The events of the past week will be remembered that way, too.
…and Bill Kristol…
When the “civilized world” expostulated with Russia about Georgia in 1924, the Soviet regime was still weak. In Germany, Hitler was in jail. Only 16 years later, Britain stood virtually alone against a Nazi-Soviet axis. Is it not true today, as it was in the 1920s and ’30s, that delay and irresolution on the part of the democracies simply invite future threats and graver dangers?
…rely on the same flawed historical parallel, you know the neocons are longing for the simplistic duality of the Cold War. The war between Georgia and Russia offers just such an opportunity.
But as is often the case, the neocon pitch deserves to be ignored.
Joe Klein gets this just right:
With Word War IV — Norman Podhoretz’s ridiculous oversell of the struggle against jihadi extremism — on a slow burn for the moment, Kagan et al are showing renewed interest in the golden oldies of enemies, Russia and China. This larval neo-crusade has influenced the campaign of John McCain, with his comic book proposal for a League of Democracies and his untenable proposal to kick the Russians out of the G8.
To be sure, Russia’s assault on Georgia is an outrage. We should use all the diplomatic leverage we have (not all that much, truthfully) to end this invasion, and — as Richard Holbrooke and Ronald Asmus argue in this more reasonable take — help Georgia to recover when it’s over. And, to be sure, neither Russia nor China are going to be our good buddies, as many of us hoped in the afterglow of the fall of communism. They will be a significant diplomat challenge.

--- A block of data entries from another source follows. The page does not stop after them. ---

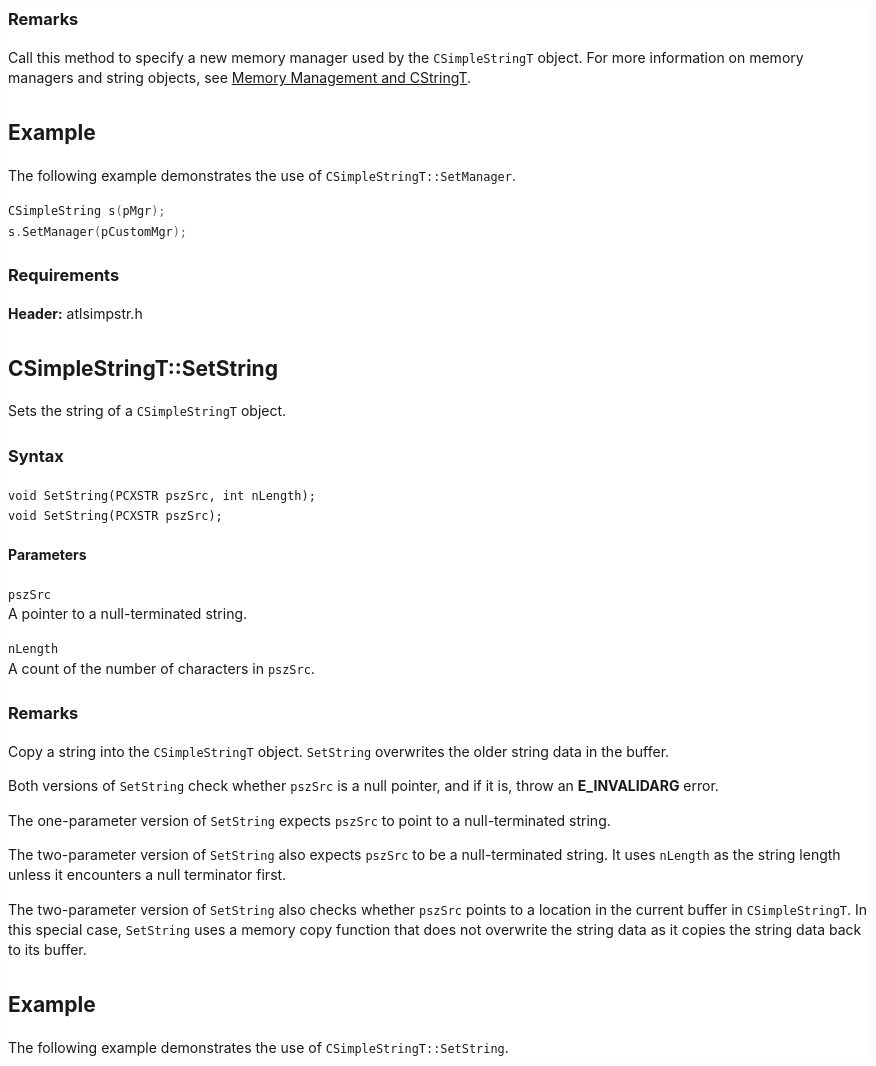 ### Remarks  
 Call this method to specify a new memory manager used by the `CSimpleStringT` object. For more information on memory managers and string objects, see [Memory Management and CStringT](../memory-management-with-cstringt.md).  
  
## Example  
 The following example demonstrates the use of `CSimpleStringT::SetManager`.  
  
```cpp  
CSimpleString s(pMgr);
s.SetManager(pCustomMgr); 
```
  
### Requirements  
 **Header:** atlsimpstr.h  
  


##  <a name="csimplestringt__setstring"></a>  CSimpleStringT::SetString  
Sets the string of a `CSimpleStringT` object.  
  
### Syntax  
  
```  
void SetString(PCXSTR pszSrc, int nLength);  
void SetString(PCXSTR pszSrc);  
```  
#### Parameters  
 `pszSrc`  
 A pointer to a null-terminated string.  
  
 `nLength`  
 A count of the number of characters in `pszSrc`.  
  
### Remarks  
 Copy a string into the `CSimpleStringT` object. `SetString` overwrites the older string data in the buffer.  
  
 Both versions of `SetString` check whether `pszSrc` is a null pointer, and if it is, throw an **E_INVALIDARG** error.  
  
 The one-parameter version of `SetString` expects `pszSrc` to point to a null-terminated string.  
  
 The two-parameter version of `SetString` also expects `pszSrc` to be a null-terminated string. It uses `nLength` as the string length unless it encounters a null terminator first.  
  
 The two-parameter version of `SetString` also checks whether `pszSrc` points to a location in the current buffer in `CSimpleStringT`. In this special case, `SetString` uses a memory copy function that does not overwrite the string data as it copies the string data back to its buffer.  
  
## Example  
 The following example demonstrates the use of `CSimpleStringT::SetString`.  
  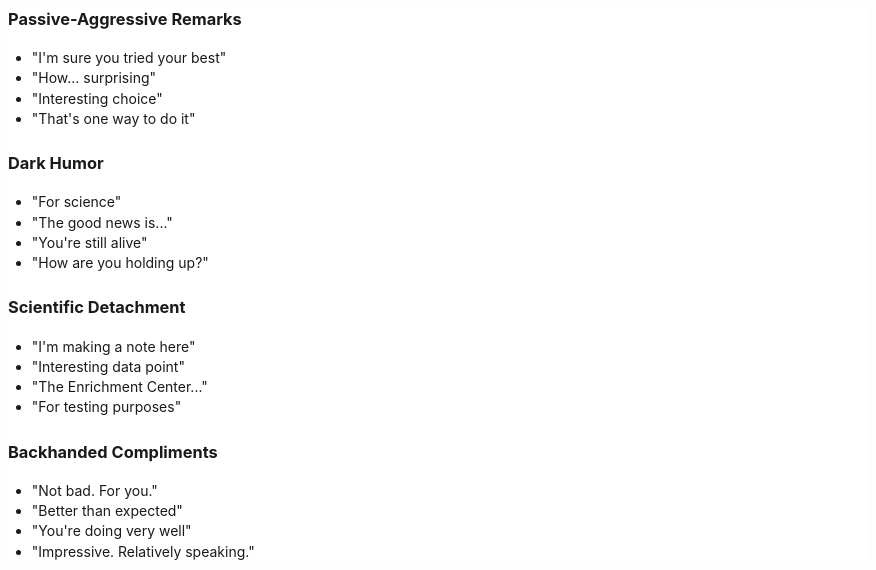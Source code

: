 ### Passive-Aggressive Remarks
- "I'm sure you tried your best"
- "How... surprising"
- "Interesting choice"
- "That's one way to do it"

### Dark Humor
- "For science"
- "The good news is..."
- "You're still alive"
- "How are you holding up?"

### Scientific Detachment
- "I'm making a note here"
- "Interesting data point"
- "The Enrichment Center..."
- "For testing purposes"

### Backhanded Compliments
- "Not bad. For you."
- "Better than expected"
- "You're doing very well"
- "Impressive. Relatively speaking."
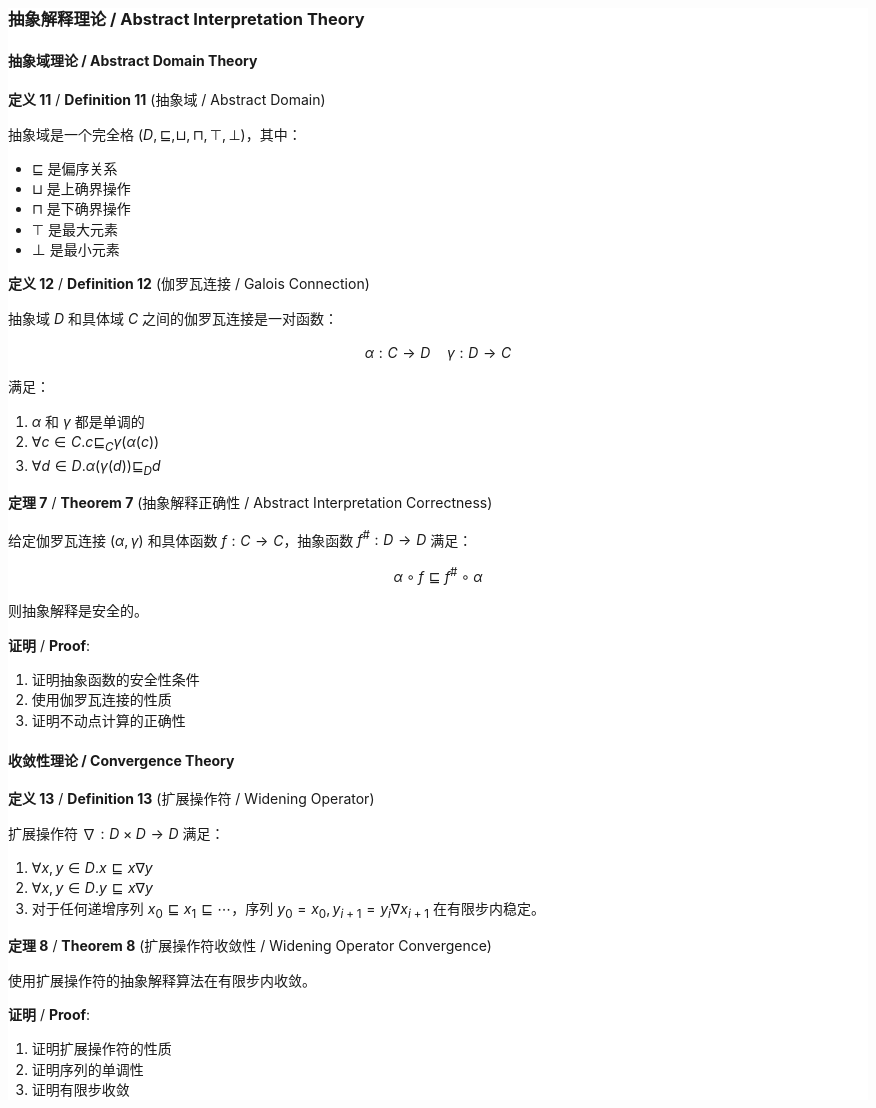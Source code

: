 ### 抽象解释理论 / Abstract Interpretation Theory

#### 抽象域理论 / Abstract Domain Theory

**定义 11** / **Definition 11** (抽象域 / Abstract Domain)

抽象域是一个完全格 $(D, \sqsubseteq, \sqcup, \sqcap, \top, \bot)$，其中：

- $\sqsubseteq$ 是偏序关系
- $\sqcup$ 是上确界操作
- $\sqcap$ 是下确界操作
- $\top$ 是最大元素
- $\bot$ 是最小元素

**定义 12** / **Definition 12** (伽罗瓦连接 / Galois Connection)

抽象域 $D$ 和具体域 $C$ 之间的伽罗瓦连接是一对函数：

$$\alpha: C \rightarrow D \quad \gamma: D \rightarrow C$$

满足：

1. $\alpha$ 和 $\gamma$ 都是单调的
2. $\forall c \in C. c \sqsubseteq_C \gamma(\alpha(c))$
3. $\forall d \in D. \alpha(\gamma(d)) \sqsubseteq_D d$

**定理 7** / **Theorem 7** (抽象解释正确性 / Abstract Interpretation Correctness)

给定伽罗瓦连接 $(\alpha, \gamma)$ 和具体函数 $f: C \rightarrow C$，抽象函数 $f^\#: D \rightarrow D$ 满足：

$$\alpha \circ f \sqsubseteq f^\# \circ \alpha$$

则抽象解释是安全的。

**证明** / **Proof**:

1. 证明抽象函数的安全性条件
2. 使用伽罗瓦连接的性质
3. 证明不动点计算的正确性

#### 收敛性理论 / Convergence Theory

**定义 13** / **Definition 13** (扩展操作符 / Widening Operator)

扩展操作符 $\nabla: D \times D \rightarrow D$ 满足：

1. $\forall x, y \in D. x \sqsubseteq x \nabla y$
2. $\forall x, y \in D. y \sqsubseteq x \nabla y$
3. 对于任何递增序列 $x_0 \sqsubseteq x_1 \sqsubseteq \cdots$，序列 $y_0 = x_0, y_{i+1} = y_i \nabla x_{i+1}$ 在有限步内稳定。

**定理 8** / **Theorem 8** (扩展操作符收敛性 / Widening Operator Convergence)

使用扩展操作符的抽象解释算法在有限步内收敛。

**证明** / **Proof**:

1. 证明扩展操作符的性质
2. 证明序列的单调性
3. 证明有限步收敛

But it is important, yet again, to call out the endless neoconservative search for new enemies, mini-Hitlers. It is the product of an abstract over-intellectualizing of the world, the classic defect of ideologues. It is, as we have seen the last eight years, a dangerous way to behave internationally. And it has severely damaged our moral authority in the world… I mean, after the U.S. invasion of Iraq, after Abu Ghraib, after our blithe rubbishing of the Geneva Accords, why should anyone listen to us when we criticize the Russians for their aggression in the Caucasus?
Good point.
Matt Yglesias, from his new stomping ground, added:
[O]f course Vladimir Putin really is a bad actor. And it should be said that as of today Russia seems to be going beyond anything that could be justified as a response to Georgia’s provocation in South Ossetia. But the habit that the Kristols of the world have of deploying this kind of rhetoric is infuriating. If Kristol really thinks we should go to war with Russia, he’s being crazy and irresponsible. If he doesn’t think that, then he has no business busting out these Munich analogies. Nowhere in his column does he propose a single concrete step with any meaningful chance of altering the situation — it’s all dedicated to mocking doves, but utterly lacking in viable alternatives.